Justin Marquis looks at whether MOOCs are bringing forwards a teacherless classroom by looking at the current MITx initiative. Whilst the course plans seem fairly standard, the analysis is fully automated.
He provides a detailed look at the benefits of large scale implementations of these model but notes that this does not provide universal access:
Simply put, if an individual lacks a computer or compatible portable device, Internet connectivity, or even electricity, they cannot use free online educational resources, regardless of how groundbreaking and well-designed those assets are. In order to take advantage of innovative educational opportunities such as MITx, people must be able to access and use them. This is still a significant obstacle both globally and in the U.S.
Jennifer Howard looks at how Yale has decided to released materials from its online course programs in paperbook and ebook formats.
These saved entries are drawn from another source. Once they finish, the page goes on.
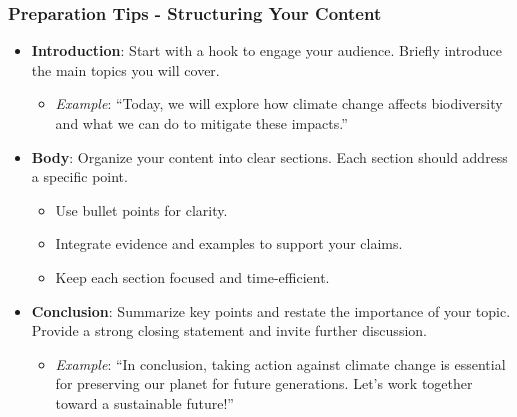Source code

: \documentclass[aspectratio=169]{beamer}
\begin{document}
\begin{frame}[fragile]
    \frametitle{Preparation Tips - Structuring Your Content}
    \begin{itemize}
        \item \textbf{Introduction}: Start with a hook to engage your audience. Briefly introduce the main topics you will cover.
        \begin{itemize}
            \item \textit{Example}: “Today, we will explore how climate change affects biodiversity and what we can do to mitigate these impacts.”
        \end{itemize}
        
        \item \textbf{Body}: Organize your content into clear sections. Each section should address a specific point.
        \begin{itemize}
            \item Use bullet points for clarity.
            \item Integrate evidence and examples to support your claims.
            \item Keep each section focused and time-efficient.
        \end{itemize}
        
        \item \textbf{Conclusion}: Summarize key points and restate the importance of your topic. Provide a strong closing statement and invite further discussion.
        \begin{itemize}
            \item \textit{Example}: “In conclusion, taking action against climate change is essential for preserving our planet for future generations. Let’s work together toward a sustainable future!”
        \end{itemize}
    \end{itemize}
\end{frame}
\end{document}
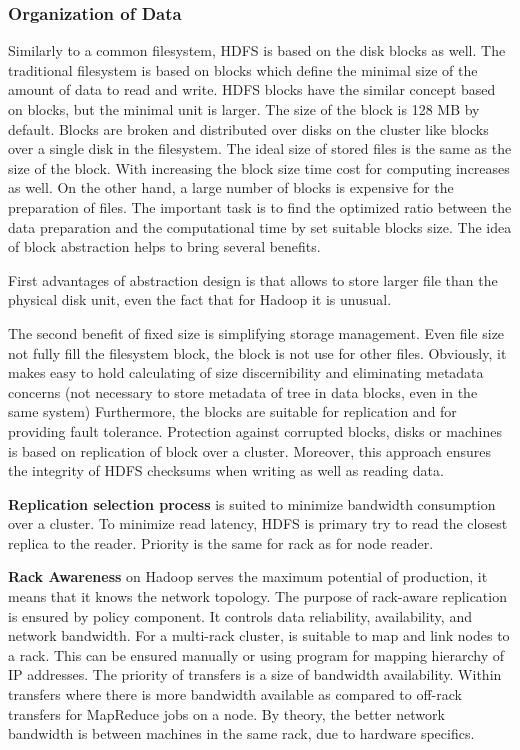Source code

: \documentclass[a4paper,12pt,oneside]{report}
\begin{document}
	\subsubsection{Organization of Data}
	Similarly to  a common filesystem, HDFS is based on the disk blocks as well. The
	traditional
	filesystem is based on blocks which define the minimal size of the amount of
	data to read and write.
	HDFS blocks have the similar concept based on blocks, but the minimal unit is
	larger. The size of the block is 128 MB by default. Blocks are broken and
	distributed
	over disks on the cluster like blocks over a single disk in the filesystem. The
	ideal 
	size of stored files is the same as the size of the block. With increasing the
	block 
	size time cost for computing increases as well. On the other hand, a large
	number
	of blocks is expensive for the preparation of files. The important task is to
	find the optimized 
	ratio between the data preparation and the computational time by set suitable
	blocks size.
	The idea of block abstraction helps to bring several benefits.
	
	First advantages of
	abstraction design is that allows to store larger file than the physical disk
	unit, 
	even the fact that for Hadoop it is unusual.
	
	The second benefit of fixed size is simplifying storage management. Even file
	size not fully fill the filesystem block, the block is not use for other files. 
	Obviously, it makes easy 
	to hold calculating of size discernibility and eliminating metadata concerns
	(not necessary 
	to store metadata of tree in data blocks, even in the same system)
	Furthermore, the blocks are suitable for replication and for providing fault
	tolerance. Protection
	against corrupted blocks, disks or machines is based on replication of block
	over a cluster. 
	Moreover, this approach ensures the integrity of HDFS checksums when writing as
	well as reading data.
	
	\textbf{Replication selection process} is suited to minimize bandwidth
	consumption over a cluster. 
	To minimize read latency, HDFS is primary try to read the closest replica to the
	reader. Priority is the 
	same for rack as for node reader. \cite{hadoop_hdfs_web}
	
	\textbf{Rack Awareness} on Hadoop serves the maximum potential of production, 
	it means that it knows the network topology. The purpose of rack-aware
	replication is ensured by policy 
	component. It controls data reliability, availability, and network bandwidth.
	For a multi-rack cluster, is suitable to map and link
	nodes to a rack\cite{hadoop_rack_web}. This can be ensured manually or using
	program for mapping hierarchy of IP 
	addresses. The priority of transfers is a size of bandwidth availability. Within
	transfers 
	where there is more bandwidth available as compared to off-rack transfers for
	MapReduce jobs on a node. 
	By theory, the better network bandwidth is between machines in the same rack,
	due to hardware specifics.
	
\end{document}

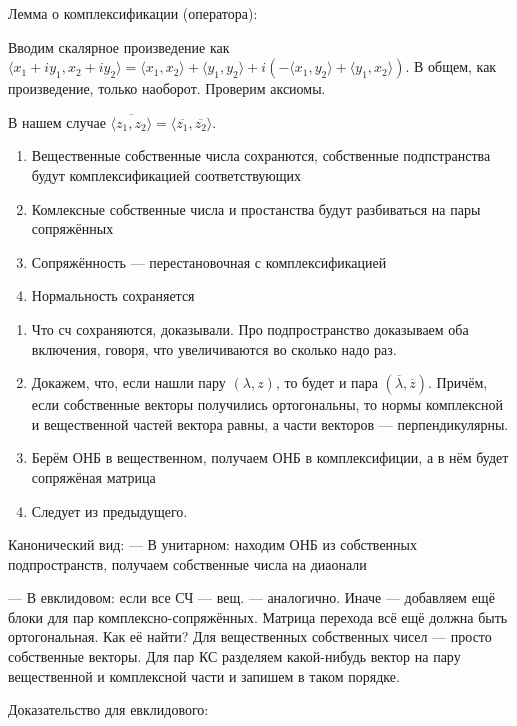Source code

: \documentclass[12pt, a4paper]{article}
\begin{document}
Лемма о комплексификации (оператора):

Вводим скалярное произведение как $\langle x_1 + i y_1, x_2 + i y_2 \rangle = \langle x_1, x_2 \rangle + \langle y_1, y_2 \rangle + i \left(-\langle x_1, y_2 \rangle + \langle y_1, x_2 \rangle\right)$.
В общем, как произведение, только наоборот. Проверим аксиомы.

В нашем случае $\overline{\langle z_1, z_2 \rangle} = \langle \overline{z_1}, \overline{z_2} \rangle$.


\begin{enumerate}
    \item Вещественные собственные числа сохранются, собственные подпстранства будут комплексификацией соответствующих
    \item Комлексные собственные числа и простанства будут разбиваться на пары сопряжённых
    \item Сопряжённость — перестановочная с комплексификацией
    \item Нормальность сохраняется
\end{enumerate}

\begin{enumerate}
    \item Что сч сохраняются, доказывали. Про подпространство доказываем оба включения, говоря, что увеличиваются во сколько надо раз.
    \item Докажем, что, если нашли пару $(\lambda, z)$, то будет и пара $(\overline{\lambda}, \overline{z})$. 
    Причём, если собственные векторы получились ортогональны, то нормы комплексной и вещественной частей вектора равны, а части векторов — перпендикулярны.
    \item Берём ОНБ в вещественном, получаем ОНБ в комплексифиции, а в нём будет сопряжёная матрица
    \item Следует из предыдущего.
\end{enumerate}

Канонический вид:
— В унитарном: находим ОНБ из собственных подпространств, получаем собственные числа на диаонали

— В евклидовом: если все СЧ — вещ. — аналогично. Иначе — добавляем ещё блоки для пар комплексно-сопряжённых.
Матрица перехода всё ещё должна быть ортогональная. Как её найти? Для вещественных собственных чисел — просто собственные векторы. 
Для пар КС разделяем какой-нибудь вектор на пару вещественной и комплексной части и запишем в таком порядке.

Доказательство для евклидового:
\end{document}
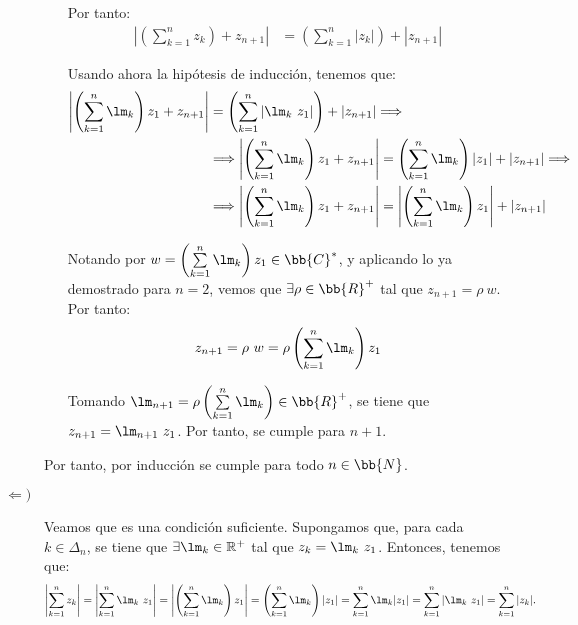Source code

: \begin{ejercicio}
\begin{description}
\begin{itemize}
            Por tanto:
            \begin{align*}
                \left|\left(\sum_{k=1}^{n} z_k\right) + z_{n+1}\right| &= \left(\sum_{k=1}^{n} |z_k|\right) + |z_{n+1}|
            \end{align*}

            Usando ahora la hipótesis de inducción, tenemos que:
            \begin{align*}
                \left|\left(\sum_{k=1}^{n} \lm_k\right)z_1 + z_{n+1}\right| &= \left(\sum_{k=1}^{n} |\lm_k~z_1|\right) + |z_{n+1}|
                \Longrightarrow
                \\&\Longrightarrow
                \left|\left(\sum_{k=1}^{n} \lm_k\right)z_1 + z_{n+1}\right| = \left(\sum_{k=1}^{n} \lm_k\right)|z_1| + |z_{n+1}|
                \Longrightarrow
                \\&\Longrightarrow
                \left|\left(\sum_{k=1}^{n} \lm_k\right)z_1 + z_{n+1}\right| = \left|\left(\sum_{k=1}^{n} \lm_k\right)z_1\right| + |z_{n+1}|
            \end{align*}

            Notando por $w=\left(\sum\limits_{k=1}^{n} \lm_k\right)z_1\in \bb{C}^*$, y aplicando lo ya demostrado para $n=2$, vemos que $\exists \rho \in \bb{R}^+$ tal que $z_{n+1}=\rho~w$. Por tanto:
            \begin{equation*}
                z_{n+1} = \rho~w = \rho\left(\sum_{k=1}^{n} \lm_k\right)z_1 
            \end{equation*}

            Tomando $\lm_{n+1}=\rho\left(\sum\limits_{k=1}^{n} \lm_k\right)\in \bb{R}^+$, se tiene que $z_{n+1}=\lm_{n+1}~z_1$. Por tanto, se cumple para $n+1$.
        \end{itemize}

        Por tanto, por inducción se cumple para todo $n\in \bb{N}$.
        
        \item[$\Longleftarrow)$] Veamos que es una condición suficiente. Supongamos que, para cada $k\in \Delta_n$, se tiene que $\exists \lm_k\in \mathbb{R}^+$ tal que $z_k = \lm_k~z_1$. Entonces, tenemos que:
        \begin{align*}
            \left|\sum_{k=1}^n z_k\right| &= \left|\sum_{k=1}^n \lm_k~z_1\right| = \left|\left(\sum_{k=1}^n \lm_k\right)z_1\right|
            = \left(\sum_{k=1}^n \lm_k\right)|z_1| = \sum_{k=1}^n \lm_k|z_1| = \sum_{k=1}^n |\lm_k~z_1| = \sum_{k=1}^n |z_k|.
        \end{align*}
    \end{description}
\end{ejercicio}

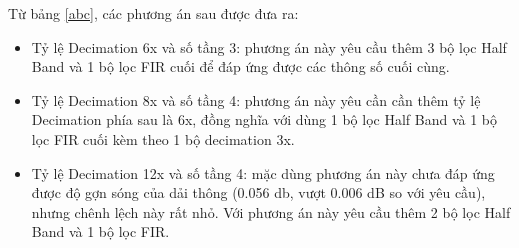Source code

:  \noindent Từ bảng \ref{abc}, các phương án sau được đưa ra:
\begin{itemize}
    \item Tỷ lệ Decimation 6x và số tầng 3: phương án này yêu cầu thêm 3 bộ lọc Half Band và 1 bộ lọc FIR cuối để đáp ứng được các thông số cuối cùng.
    \item Tỷ lệ Decimation 8x và số tầng 4: phương án này yêu cần cần thêm tỷ lệ Decimation phía sau là 6x, đồng nghĩa với dùng 1 bộ lọc Half Band và 1 bộ lọc FIR cuối kèm theo 1 bộ decimation 3x.
    \item Tỷ lệ Decimation 12x và số tầng 4: mặc dùng phương án này chưa đáp ứng được độ gợn sóng của dải thông (0.056 db, vượt 0.006 dB so với yêu cầu), nhưng chênh lệch này rất nhỏ. Với phương án này yêu cầu thêm 2 bộ lọc Half Band và 1 bộ lọc FIR. \label{choose}
\end{itemize}
\vspace{2.5cm}
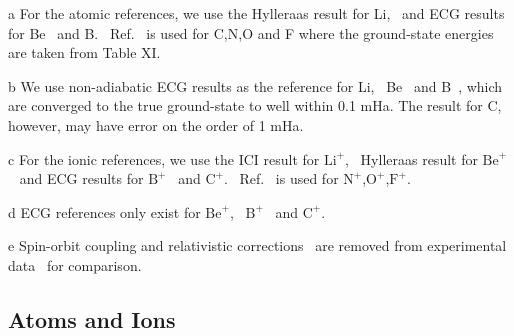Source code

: \documentclass[aip,jcp,numerical,reprint]{revtex4-1}
\begin{document}
\begin{table}[t!]
\begin{threeparttable}
\begin{tablenotes}
\item[a] For the atomic references, we use the Hylleraas result for Li,~\cite{Wang_Li} and ECG results for Be~\cite{Stanke_Be} and B.~\cite{Bubin_B} Ref.~\cite{Davidson_Atoms} is used for C,N,O and F where the ground-state energies are taken from Table XI.
\item[b] We use non-adiabatic ECG results as the reference for Li,~\cite{Stanke_Li} Be~\cite{Bubin_BeH_noBO} and B~\cite{Bubin_B}, which are converged to the true ground-state to well within 0.1 mHa. The result for C,~\cite{Bubin_C} however, may have error on the order of 1 mHa.
\item[c] For the ionic references, we use the ICI result for $\text{Li}^+$,~\cite{Nakashima_Li+} Hylleraas result for $\text{Be}^+$~\cite{Puchalski_Be+} and ECG results for $\text{B}^+$~\cite{Bubin_B+} and $\text{C}^+$.~\cite{Bubin_C+,mitroy2013} Ref.~\cite{Davidson_Atoms} is used for $\text{N}^+$,$\text{O}^+$,$\text{F}^+$.
\item[d] ECG references only exist for $\text{Be}^+$,~\cite{Bubin_BeH_noBO} $\text{B}^+$~\cite{Bubin_B+} and $\text{C}^+$.~\cite{Bubin_C+}
\item[e] Spin-orbit coupling and relativistic corrections~\cite{Klopper_IP} are removed from experimental data~\cite{NIST_Atoms} for comparison.
\end{tablenotes}

\end{threeparttable}
\end{table}

\subsection{Atoms and Ions}
\end{document}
“It may seem counterintuitive for a digital project to move into books and e-books, because these are a much more conventional way of publishing,” she says. But the Open Yale Courses are about “reaching out in every way that we could.” That includes posting audio and video versions online (via Yale’s Web site, YouTube, and iTunes), and providing transcripts and now book versions of the lectures.
Having transcripts of their lectures to work with gives faculty authors a jump-start. “It was incomparably the easiest book I have ever written,” says Shelly Kagan, a Yale professor of philosophy whose lecture course on death has become one of the Open Yale program’s most popular offerings.
The lecturers involved noted how the publishing timescales moved from several years to a few months, noting how interesting it has been to interact with learners around the world through the online courses.